***** Data supplied *****
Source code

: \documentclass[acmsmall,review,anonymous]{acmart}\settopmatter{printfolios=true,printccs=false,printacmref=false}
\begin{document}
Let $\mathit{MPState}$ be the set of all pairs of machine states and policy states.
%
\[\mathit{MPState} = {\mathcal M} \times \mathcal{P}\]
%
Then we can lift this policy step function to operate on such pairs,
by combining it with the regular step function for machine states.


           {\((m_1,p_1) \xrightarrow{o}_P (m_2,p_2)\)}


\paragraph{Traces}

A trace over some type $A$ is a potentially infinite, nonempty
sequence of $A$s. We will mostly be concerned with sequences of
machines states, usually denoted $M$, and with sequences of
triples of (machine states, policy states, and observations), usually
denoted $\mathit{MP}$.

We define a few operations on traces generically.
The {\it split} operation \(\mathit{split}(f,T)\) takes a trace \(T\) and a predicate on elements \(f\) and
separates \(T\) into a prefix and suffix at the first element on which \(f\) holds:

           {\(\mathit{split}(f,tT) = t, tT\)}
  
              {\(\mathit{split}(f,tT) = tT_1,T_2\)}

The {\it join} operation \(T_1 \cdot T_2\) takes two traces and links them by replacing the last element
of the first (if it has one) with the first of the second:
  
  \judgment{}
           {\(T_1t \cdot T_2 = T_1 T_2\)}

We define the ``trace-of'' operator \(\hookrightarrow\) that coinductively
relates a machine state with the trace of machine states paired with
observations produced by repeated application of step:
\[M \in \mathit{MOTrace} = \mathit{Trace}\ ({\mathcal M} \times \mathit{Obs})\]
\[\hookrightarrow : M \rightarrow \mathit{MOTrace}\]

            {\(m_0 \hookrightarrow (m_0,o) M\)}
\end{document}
*****
- _Task details_
Reproduce exactly the lines running from the one with "sequence of $A$s." to the last line of the listing above. Add nothing else.

- _Answer box_
sequence of $A$s. We will mostly be concerned with sequences of
machines states, usually denoted $M$, and with sequences of
triples of (machine states, policy states, and observations), usually
denoted $\mathit{MP}$.

We define a few operations on traces generically.
The {\it split} operation \(\mathit{split}(f,T)\) takes a trace \(T\) and a predicate on elements \(f\) and
separates \(T\) into a prefix and suffix at the first element on which \(f\) holds:

           {\(\mathit{split}(f,tT) = t, tT\)}
  
              {\(\mathit{split}(f,tT) = tT_1,T_2\)}

The {\it join} operation \(T_1 \cdot T_2\) takes two traces and links them by replacing the last element
of the first (if it has one) with the first of the second:
  
  \judgment{}
           {\(T_1t \cdot T_2 = T_1 T_2\)}

We define the ``trace-of'' operator \(\hookrightarrow\) that coinductively
relates a machine state with the trace of machine states paired with
observations produced by repeated application of step:
\[M \in \mathit{MOTrace} = \mathit{Trace}\ ({\mathcal M} \times \mathit{Obs})\]
\[\hookrightarrow : M \rightarrow \mathit{MOTrace}\]

            {\(m_0 \hookrightarrow (m_0,o) M\)}
\end{document}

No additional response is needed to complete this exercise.